Friday, January 11, 2013

screen-time approved

as Jes wrote recently, we parents need to take our own screen-time advice and hide the backlit bother away to instead focus on our kids and the real-time we're spending with them -- or, heaven forbid, see our neighbors' actual faces, not just their Facebooks.

the key is to keep them from becoming bothersome addictions and use them for what they are -- tools. everything in moderation (or in the case of screens, minimalism, in my opinion ... says the blogger who just spent a half-hour not-quite-aimlessly perusing her Facebook feed and is still recovering from an all-night "Downton Abbey" marathon).

i do OK putting away the screen, actually, if not the work that goes with it. (my daughter equates me + a computer = "mommy's working," which if she's waiting for the computer often ends in the same refrain: "you have two more things?") i save the useless Facebook meanderings for when the girls are in bed (almost all the time, anyway). and it helps that the only screen i have is a laptop screen. it's about as portable as you can get (Chromebook) but still nothing you'd carry in a hip holster or purse or something (at least, not the kind of purse I carry).

anyway, all of this prompted me to really think about how my young one spends her own screen time. and so i decided to share my favorite screen-time tools for my daughter's "computer time" (i.e., mommy's work-from-home-to-pay-some-bills time), as well as some things my girls and i do to turn a crazy moment into a together time-out with the help of a screen.

here we go... my daughter's favorite website. this website dominates 99.9 percent of our kid-involved computer time. (if we include all screen time, then movies on DVD would come in second, but probably a distant second.) it has games, coloring sheets and videos from a wide variety of clean 'n' cute shows we'd actually watch if we had tv. Sweet One's learned new words, facts about dinosaurs, basic math -- and how to spell p-b-s-k-i-d-s-"dot"-o-r-g as she familiarizes herself with the keyboard (first step to ten-finger typing! um, unless that's a skill getting ready to go the way of cursive...). another website we've enjoyed in the past, but is currently languishing in our home (due in part to the disappearance of an awesome audio version of "The Diffendoofer Song," which used to be our primary entry point) is Seussville. get a little art lesson by creating your own Picasso-style head (is that an eye or a nose?). i like this because it encourages being a bit more free, creative and off-kilter (good skills for parenting as well as the future artist).

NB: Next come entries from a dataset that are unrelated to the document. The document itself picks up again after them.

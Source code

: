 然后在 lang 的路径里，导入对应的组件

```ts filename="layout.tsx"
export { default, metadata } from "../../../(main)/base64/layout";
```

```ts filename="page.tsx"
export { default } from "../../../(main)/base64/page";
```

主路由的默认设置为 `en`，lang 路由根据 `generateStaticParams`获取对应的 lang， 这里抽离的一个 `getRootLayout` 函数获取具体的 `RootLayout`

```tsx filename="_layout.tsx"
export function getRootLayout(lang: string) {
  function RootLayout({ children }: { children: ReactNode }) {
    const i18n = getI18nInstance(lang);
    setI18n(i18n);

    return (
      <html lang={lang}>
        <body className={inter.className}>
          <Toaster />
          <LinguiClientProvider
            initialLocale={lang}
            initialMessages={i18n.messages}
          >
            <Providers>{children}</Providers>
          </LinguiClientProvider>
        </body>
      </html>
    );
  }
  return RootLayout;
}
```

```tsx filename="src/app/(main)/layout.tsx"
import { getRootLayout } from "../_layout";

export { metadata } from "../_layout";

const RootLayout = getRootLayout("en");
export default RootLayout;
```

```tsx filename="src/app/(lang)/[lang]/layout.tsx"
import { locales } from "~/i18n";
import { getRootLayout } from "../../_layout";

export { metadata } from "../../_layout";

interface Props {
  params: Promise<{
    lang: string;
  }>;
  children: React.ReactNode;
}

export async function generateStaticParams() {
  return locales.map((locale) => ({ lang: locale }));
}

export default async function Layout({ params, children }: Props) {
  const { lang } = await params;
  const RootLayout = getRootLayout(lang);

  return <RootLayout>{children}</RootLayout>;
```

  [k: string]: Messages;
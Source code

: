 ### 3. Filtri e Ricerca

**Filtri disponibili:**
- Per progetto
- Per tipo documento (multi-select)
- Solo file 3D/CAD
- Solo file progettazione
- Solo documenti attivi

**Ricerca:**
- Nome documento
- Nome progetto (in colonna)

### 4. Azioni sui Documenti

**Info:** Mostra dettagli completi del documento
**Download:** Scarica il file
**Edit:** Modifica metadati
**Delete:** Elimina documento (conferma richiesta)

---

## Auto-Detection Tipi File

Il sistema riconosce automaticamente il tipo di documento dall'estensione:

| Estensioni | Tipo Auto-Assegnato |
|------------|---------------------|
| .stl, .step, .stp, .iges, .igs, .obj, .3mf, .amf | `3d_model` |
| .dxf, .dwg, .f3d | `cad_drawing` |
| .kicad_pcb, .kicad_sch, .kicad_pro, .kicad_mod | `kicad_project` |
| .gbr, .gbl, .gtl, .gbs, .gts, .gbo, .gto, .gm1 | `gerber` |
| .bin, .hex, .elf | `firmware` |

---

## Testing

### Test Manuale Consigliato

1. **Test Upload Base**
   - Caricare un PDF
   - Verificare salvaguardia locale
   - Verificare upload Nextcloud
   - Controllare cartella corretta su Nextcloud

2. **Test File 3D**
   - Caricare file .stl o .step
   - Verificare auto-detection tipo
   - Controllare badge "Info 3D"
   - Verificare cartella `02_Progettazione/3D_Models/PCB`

fingerplays: the King County Library System has a wonderful online compendium of fingerplays and rhymes, many with video demonstrations. many of these are popular and traditional, but others i've never heard before. one of our new favorites came in handy for our indoor snow day (sans snow). it's also generally useful when you'd rather bring circle time indoors and bypass the frenetic craziness of public library story time.

and... well, that's it. (unless you count the Disney Princess coloring app on my husband's smartphone, which has saved the day in public places when cranky time is rearing its cute little head.)

i may be the only remaining person on the planet without a smartphone or tablet computer. so... this list is really short. that's a good thing. even if i did have a smartphone or iPad, it still should be short! but, i'm relying on you, dear wired readers, to add to this list with what are undoubtedly culturally updated ideas. what's your favorite app? online game? or are you on screen-time overload?